EXERCISE GOAL ▸ In the entries below, count every line that has the string "master", and answer with that count alone.
'''
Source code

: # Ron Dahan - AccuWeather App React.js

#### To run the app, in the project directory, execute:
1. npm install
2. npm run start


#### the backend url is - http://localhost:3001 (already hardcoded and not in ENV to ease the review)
'''
'''
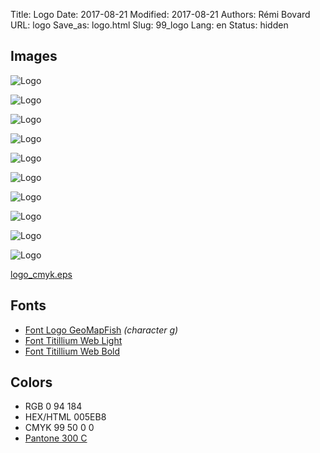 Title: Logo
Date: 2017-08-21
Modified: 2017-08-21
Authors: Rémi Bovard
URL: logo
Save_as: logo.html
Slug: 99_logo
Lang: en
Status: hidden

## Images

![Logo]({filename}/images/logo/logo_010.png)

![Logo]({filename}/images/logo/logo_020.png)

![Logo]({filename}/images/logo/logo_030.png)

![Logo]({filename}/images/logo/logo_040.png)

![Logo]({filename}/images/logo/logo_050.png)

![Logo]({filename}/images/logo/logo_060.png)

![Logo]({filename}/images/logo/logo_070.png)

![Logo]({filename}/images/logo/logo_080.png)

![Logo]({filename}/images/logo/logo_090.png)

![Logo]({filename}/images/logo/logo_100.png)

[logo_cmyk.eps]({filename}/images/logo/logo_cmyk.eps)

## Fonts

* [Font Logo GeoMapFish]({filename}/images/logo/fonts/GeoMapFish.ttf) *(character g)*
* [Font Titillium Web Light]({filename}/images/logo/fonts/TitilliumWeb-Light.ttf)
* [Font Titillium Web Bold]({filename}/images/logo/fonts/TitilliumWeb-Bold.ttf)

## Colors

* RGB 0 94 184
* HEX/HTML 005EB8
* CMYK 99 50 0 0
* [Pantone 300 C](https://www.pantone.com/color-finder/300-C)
'''
'''
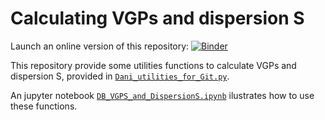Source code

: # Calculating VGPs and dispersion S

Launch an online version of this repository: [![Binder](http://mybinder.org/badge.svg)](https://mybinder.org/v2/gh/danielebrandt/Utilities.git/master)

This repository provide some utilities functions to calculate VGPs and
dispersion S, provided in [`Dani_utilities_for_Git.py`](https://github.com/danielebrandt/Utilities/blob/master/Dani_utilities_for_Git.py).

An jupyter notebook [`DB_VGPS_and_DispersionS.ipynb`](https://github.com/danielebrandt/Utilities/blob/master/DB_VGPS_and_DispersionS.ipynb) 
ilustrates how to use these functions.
'''
RESULT ▸ 3